Juvenile Atlantic salmon (Salmo salar) held in 11.6-13.0 °C sea water were fed to satiation for 126 days, 1 of 12 diets formulated to contain equivalent crude protein (500 g/kg) and gross energy contents (21.2-21.6 MJ/kg). The diets contained two different supplemental levels of copper (10 or 35 mg/kg; determined levels ranged from 7 to 14 or 24 to 40 mg/kg) and iron (333 or 1000 mg/kg; determined levels ranged from 667 to 760 or 1405 to 1557 mg/kg) and either unoxidized or actively oxidizing (+) supplemental herring oil (145.7 g/kg) as measured by the initial peroxide value (PV; < 5, < 5+ or 35+ meq/kg).

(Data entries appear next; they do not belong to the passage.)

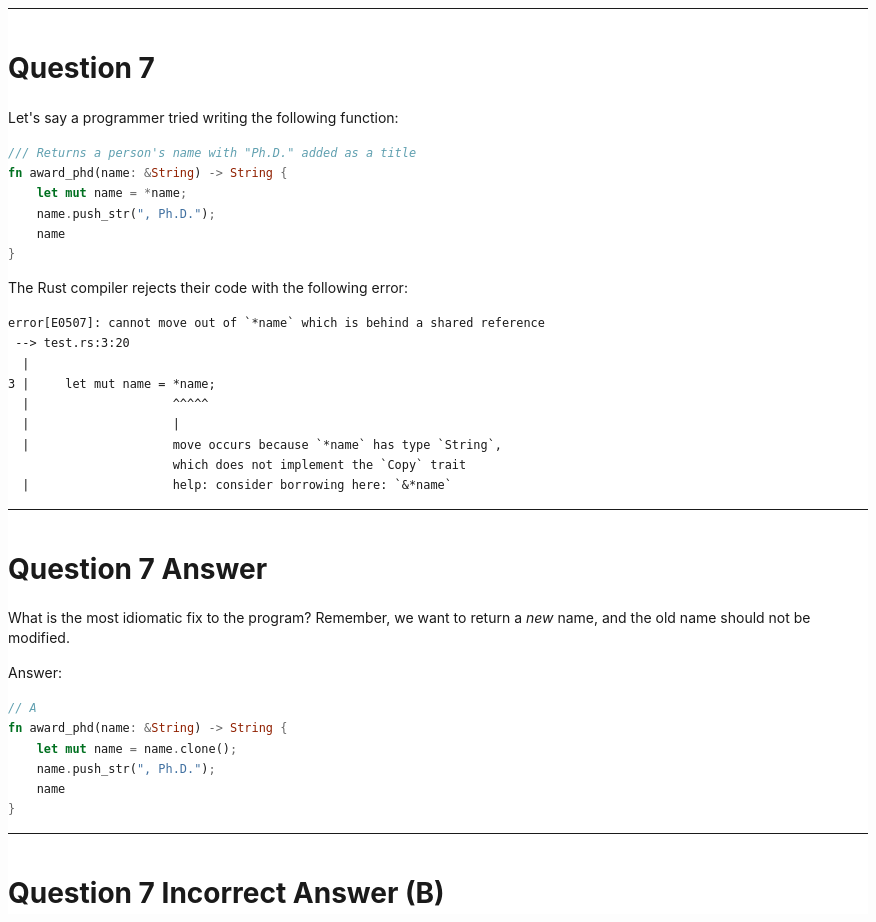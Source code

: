 
---


# Question 7

Let's say a programmer tried writing the following function:

```rust
/// Returns a person's name with "Ph.D." added as a title
fn award_phd(name: &String) -> String {
    let mut name = *name;
    name.push_str(", Ph.D.");
    name
}
```

The Rust compiler rejects their code with the following error:

```text
error[E0507]: cannot move out of `*name` which is behind a shared reference
 --> test.rs:3:20
  |
3 |     let mut name = *name;
  |                    ^^^^^
  |                    |
  |                    move occurs because `*name` has type `String`,
                       which does not implement the `Copy` trait
  |                    help: consider borrowing here: `&*name`
```


---


# Question 7 Answer

What is the most idiomatic fix to the program? Remember, we want to return a _new_ name, and the old name should not be modified.

Answer:

```rust
// A
fn award_phd(name: &String) -> String {
    let mut name = name.clone();
    name.push_str(", Ph.D.");
    name
}
```


---


# Question 7 Incorrect Answer (B)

Lipid peroxidation in the diets containing unoxidized lipid (PV; < 5 meq/kg) from fishmeal and oil was minimized by adding the antioxidant, ethoxyquin (EQ; 150 mg/kg). All diets contained the required level of vitamin E (30 IU/kg). Diets supplemented with the highest level of iron, without EQ showed the greatest loss of eicosapentaenoic (EPA) and docosahexaenoic acids (DHA) and vitamin E (p < 0.05). Fish fed these diets also exhibited significantly (p < 0.05) lower growth, feed intake, feed efficiency, and efficiency of utilization of crude protein and gross energy. Vitamin E concentrations decreased over the duration of the feeding trial for all diets except those low in iron and peroxide value and with ethoxyquin supplementation. Diets without EQ supplementation had significantly (p < 0.05) higher lipid peroxidation as assessed by malondialdehyde levels when compared to diets with EQ. However, there were no diet-related effects on in vitro indicators of fish hepatic and muscle tissue lipid peroxidation as assessed by malondialdehyde levels, selenium-dependent glutathione peroxidase activity or concentration of conjugated dienes. Autopsy-based assessments of general health indicated that fish fed diets undergoing iron-catalyzed lipid peroxidation exhibited dietary vitamin E, EPA and DHA deficiency symptoms. However, hematology and innate immune parameters did not reveal any diet effects, with the exception of erythrocyte osmotic fragility (EOS) which significantly increased in diets low in vitamin E, EPA and DHA. In summary, our results suggest that deficiencies in EPA and DHA and vitamin E in the salmon fed diets undergoing iron-catalyzed lipid peroxidation adversely influenced growth, general health, and fillet fatty acid composition of the fish. Oxidized dietary lipids did not influence in vitro oxidative stress parameters measured in this study.